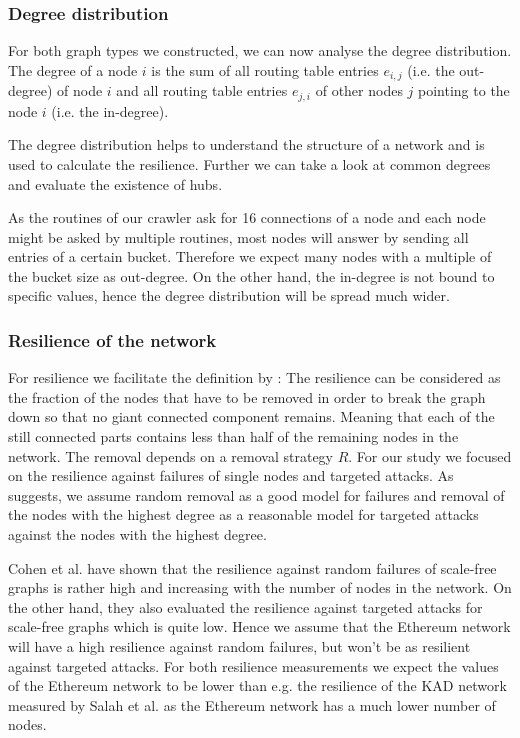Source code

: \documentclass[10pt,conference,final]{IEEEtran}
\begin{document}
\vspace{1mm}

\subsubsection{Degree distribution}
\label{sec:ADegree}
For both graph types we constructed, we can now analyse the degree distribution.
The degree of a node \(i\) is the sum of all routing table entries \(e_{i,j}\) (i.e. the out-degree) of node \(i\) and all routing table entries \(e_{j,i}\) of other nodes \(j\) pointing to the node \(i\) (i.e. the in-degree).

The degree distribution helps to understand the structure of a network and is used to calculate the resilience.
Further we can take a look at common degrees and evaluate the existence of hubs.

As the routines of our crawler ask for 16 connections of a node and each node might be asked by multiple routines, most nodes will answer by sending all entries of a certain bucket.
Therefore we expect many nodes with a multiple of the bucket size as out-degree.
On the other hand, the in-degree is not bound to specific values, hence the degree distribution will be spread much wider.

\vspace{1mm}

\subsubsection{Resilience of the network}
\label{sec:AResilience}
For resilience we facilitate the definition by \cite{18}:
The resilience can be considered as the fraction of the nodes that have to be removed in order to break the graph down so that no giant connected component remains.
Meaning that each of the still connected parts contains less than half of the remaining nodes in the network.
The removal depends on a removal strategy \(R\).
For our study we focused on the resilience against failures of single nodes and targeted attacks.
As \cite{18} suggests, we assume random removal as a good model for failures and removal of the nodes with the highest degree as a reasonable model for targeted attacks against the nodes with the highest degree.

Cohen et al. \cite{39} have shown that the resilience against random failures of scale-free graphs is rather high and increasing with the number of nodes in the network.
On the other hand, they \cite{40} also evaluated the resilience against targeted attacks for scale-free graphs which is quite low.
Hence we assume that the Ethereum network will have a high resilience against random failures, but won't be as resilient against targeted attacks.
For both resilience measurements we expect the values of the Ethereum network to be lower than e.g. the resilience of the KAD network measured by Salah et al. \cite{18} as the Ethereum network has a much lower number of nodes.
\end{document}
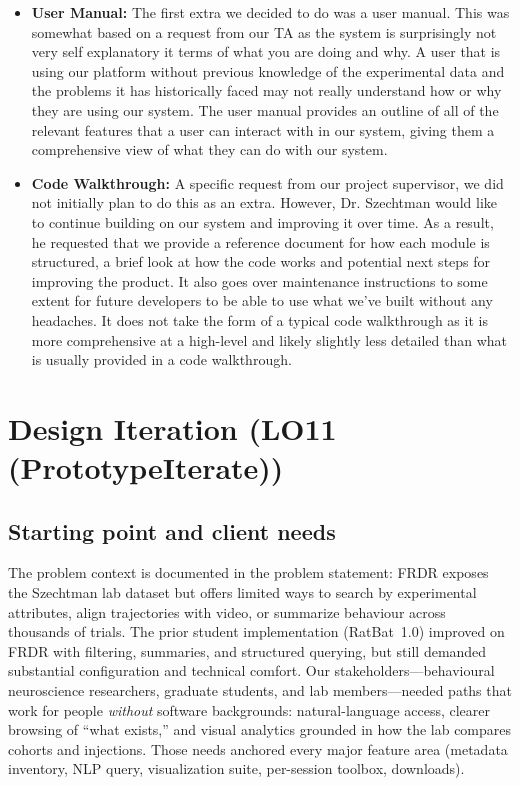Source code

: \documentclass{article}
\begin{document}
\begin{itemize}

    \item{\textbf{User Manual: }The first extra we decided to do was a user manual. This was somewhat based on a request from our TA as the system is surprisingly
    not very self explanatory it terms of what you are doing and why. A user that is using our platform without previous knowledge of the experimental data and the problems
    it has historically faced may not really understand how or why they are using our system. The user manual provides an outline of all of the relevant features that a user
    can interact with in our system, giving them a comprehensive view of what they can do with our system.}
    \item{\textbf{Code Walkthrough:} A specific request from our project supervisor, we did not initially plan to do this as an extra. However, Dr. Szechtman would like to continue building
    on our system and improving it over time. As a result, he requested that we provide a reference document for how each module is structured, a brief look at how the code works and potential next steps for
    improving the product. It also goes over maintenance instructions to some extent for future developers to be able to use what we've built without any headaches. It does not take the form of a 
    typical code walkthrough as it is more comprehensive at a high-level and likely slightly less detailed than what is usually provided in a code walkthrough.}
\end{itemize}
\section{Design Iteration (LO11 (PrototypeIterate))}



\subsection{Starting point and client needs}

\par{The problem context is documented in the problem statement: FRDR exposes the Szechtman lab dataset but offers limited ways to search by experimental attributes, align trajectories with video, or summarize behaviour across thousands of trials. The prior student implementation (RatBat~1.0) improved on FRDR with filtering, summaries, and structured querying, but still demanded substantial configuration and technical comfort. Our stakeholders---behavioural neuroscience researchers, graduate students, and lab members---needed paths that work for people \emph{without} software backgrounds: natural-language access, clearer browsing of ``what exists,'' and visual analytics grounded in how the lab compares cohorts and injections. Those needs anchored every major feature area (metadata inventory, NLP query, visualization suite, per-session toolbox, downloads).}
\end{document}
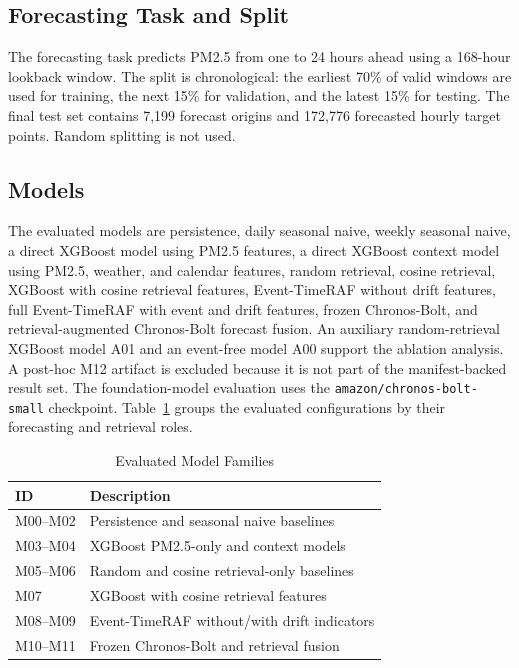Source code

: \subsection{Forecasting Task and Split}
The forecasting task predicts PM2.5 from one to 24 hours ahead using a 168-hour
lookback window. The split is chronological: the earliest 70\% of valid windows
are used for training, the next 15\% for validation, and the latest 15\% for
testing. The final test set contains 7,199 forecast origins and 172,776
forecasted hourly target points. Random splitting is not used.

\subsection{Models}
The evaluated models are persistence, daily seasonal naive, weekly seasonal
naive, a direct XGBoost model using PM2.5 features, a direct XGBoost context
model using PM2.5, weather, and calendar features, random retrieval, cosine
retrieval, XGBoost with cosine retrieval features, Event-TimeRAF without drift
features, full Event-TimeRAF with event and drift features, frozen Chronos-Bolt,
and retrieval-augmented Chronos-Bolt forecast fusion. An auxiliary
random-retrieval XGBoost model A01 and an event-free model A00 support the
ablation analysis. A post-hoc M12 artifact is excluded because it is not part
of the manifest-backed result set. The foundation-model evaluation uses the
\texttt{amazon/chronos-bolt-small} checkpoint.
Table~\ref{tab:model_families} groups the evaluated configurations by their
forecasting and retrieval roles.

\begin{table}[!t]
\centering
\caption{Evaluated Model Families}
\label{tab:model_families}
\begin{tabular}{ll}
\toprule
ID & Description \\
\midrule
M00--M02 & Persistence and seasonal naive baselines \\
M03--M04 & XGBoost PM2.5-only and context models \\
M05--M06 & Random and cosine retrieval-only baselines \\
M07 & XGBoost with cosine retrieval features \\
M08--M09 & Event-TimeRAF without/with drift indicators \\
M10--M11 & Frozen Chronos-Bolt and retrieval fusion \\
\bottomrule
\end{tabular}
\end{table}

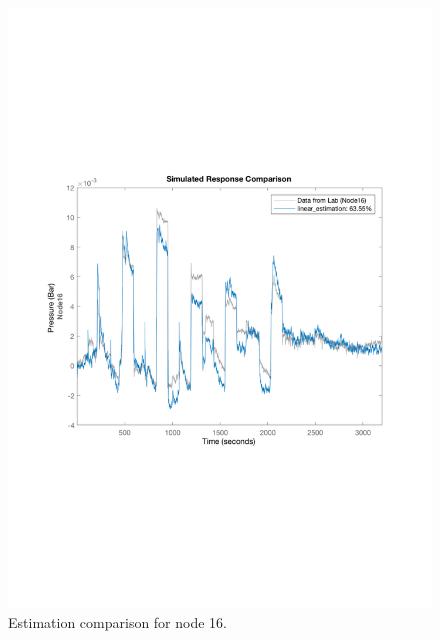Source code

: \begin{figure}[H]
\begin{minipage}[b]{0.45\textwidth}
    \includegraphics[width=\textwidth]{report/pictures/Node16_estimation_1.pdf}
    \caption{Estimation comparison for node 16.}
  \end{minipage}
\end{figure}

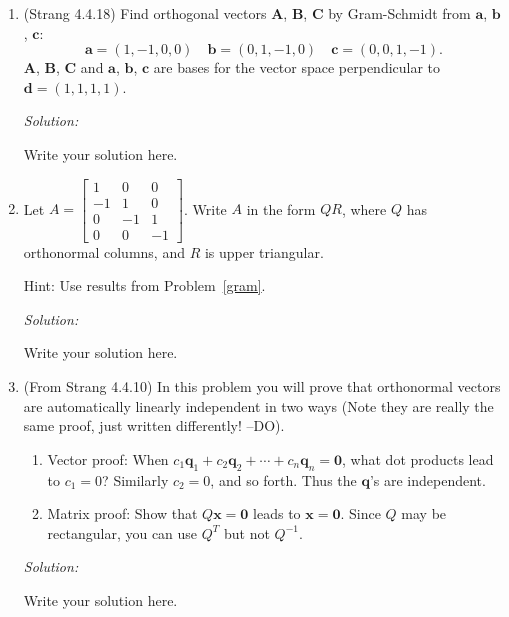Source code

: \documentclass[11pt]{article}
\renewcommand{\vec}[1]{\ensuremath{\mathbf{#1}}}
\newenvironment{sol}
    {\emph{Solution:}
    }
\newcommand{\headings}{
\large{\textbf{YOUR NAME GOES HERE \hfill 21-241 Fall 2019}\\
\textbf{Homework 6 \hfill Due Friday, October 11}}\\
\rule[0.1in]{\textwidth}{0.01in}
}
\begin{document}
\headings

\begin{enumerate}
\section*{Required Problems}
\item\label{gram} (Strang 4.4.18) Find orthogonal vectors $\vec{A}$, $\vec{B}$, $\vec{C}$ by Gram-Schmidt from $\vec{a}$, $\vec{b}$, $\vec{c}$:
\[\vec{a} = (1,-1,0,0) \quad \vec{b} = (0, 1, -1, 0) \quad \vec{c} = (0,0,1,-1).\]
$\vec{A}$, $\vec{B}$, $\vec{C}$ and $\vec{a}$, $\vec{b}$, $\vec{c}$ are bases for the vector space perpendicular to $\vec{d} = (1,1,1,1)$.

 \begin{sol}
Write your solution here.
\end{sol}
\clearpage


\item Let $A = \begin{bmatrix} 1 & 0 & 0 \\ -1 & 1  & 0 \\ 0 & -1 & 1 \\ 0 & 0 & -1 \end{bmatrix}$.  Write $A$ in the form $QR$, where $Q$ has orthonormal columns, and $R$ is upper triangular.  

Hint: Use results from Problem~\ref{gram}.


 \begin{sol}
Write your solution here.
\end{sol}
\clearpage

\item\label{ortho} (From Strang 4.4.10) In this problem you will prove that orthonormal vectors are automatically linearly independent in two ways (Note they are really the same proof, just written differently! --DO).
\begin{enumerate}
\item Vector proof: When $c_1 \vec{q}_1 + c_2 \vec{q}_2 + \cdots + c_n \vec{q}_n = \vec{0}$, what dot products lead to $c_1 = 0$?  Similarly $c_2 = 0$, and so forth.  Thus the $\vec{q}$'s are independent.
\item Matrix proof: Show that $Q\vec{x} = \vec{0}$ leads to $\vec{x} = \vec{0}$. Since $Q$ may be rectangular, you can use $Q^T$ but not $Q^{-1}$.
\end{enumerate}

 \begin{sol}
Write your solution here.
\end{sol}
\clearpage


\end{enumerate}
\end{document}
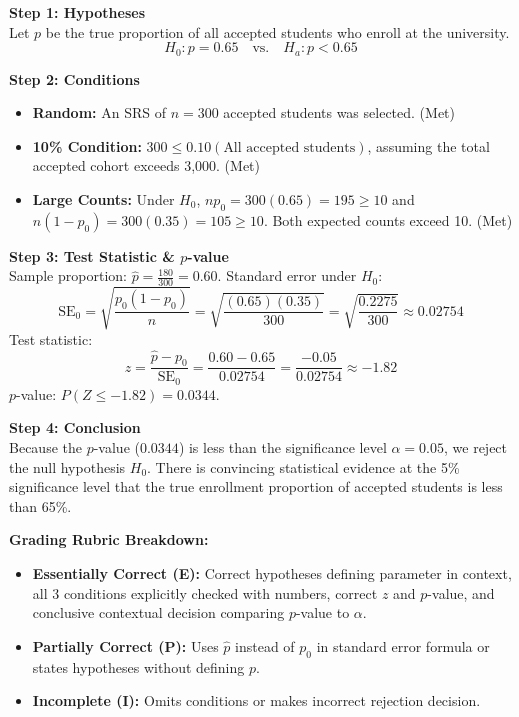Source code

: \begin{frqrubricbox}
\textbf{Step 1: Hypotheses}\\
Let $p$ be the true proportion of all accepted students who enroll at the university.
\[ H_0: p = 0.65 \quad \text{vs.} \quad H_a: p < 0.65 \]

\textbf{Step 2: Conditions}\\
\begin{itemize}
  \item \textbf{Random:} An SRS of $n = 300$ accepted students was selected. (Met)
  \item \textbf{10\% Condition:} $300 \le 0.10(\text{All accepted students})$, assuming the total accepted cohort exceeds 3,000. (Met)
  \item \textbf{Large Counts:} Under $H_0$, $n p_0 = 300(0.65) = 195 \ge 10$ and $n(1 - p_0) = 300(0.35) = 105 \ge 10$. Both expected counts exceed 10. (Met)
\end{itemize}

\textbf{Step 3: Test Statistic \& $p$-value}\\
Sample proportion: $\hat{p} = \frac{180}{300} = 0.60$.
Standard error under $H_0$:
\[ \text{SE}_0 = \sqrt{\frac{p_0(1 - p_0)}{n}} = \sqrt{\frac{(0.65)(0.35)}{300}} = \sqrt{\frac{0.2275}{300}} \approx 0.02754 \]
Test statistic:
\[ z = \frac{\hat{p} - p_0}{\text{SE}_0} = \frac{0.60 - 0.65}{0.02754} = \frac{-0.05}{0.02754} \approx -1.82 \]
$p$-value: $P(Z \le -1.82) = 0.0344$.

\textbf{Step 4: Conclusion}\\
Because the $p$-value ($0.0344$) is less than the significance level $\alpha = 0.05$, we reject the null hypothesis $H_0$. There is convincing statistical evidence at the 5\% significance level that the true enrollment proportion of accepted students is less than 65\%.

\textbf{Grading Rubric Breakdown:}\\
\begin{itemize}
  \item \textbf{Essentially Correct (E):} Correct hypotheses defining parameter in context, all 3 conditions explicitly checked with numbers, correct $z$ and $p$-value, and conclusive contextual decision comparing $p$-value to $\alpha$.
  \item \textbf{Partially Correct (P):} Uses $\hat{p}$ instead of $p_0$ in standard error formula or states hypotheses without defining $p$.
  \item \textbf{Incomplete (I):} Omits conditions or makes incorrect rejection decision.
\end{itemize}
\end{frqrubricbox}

Prompt |
Copy each line of the material where "understand" is found.

Solution for this task |
The degree distribution helps to understand the structure of a network and is used to calculate the resilience.
    it has historically faced may not really understand how or why they are using our system. The user manual provides an outline of all of the relevant features that a user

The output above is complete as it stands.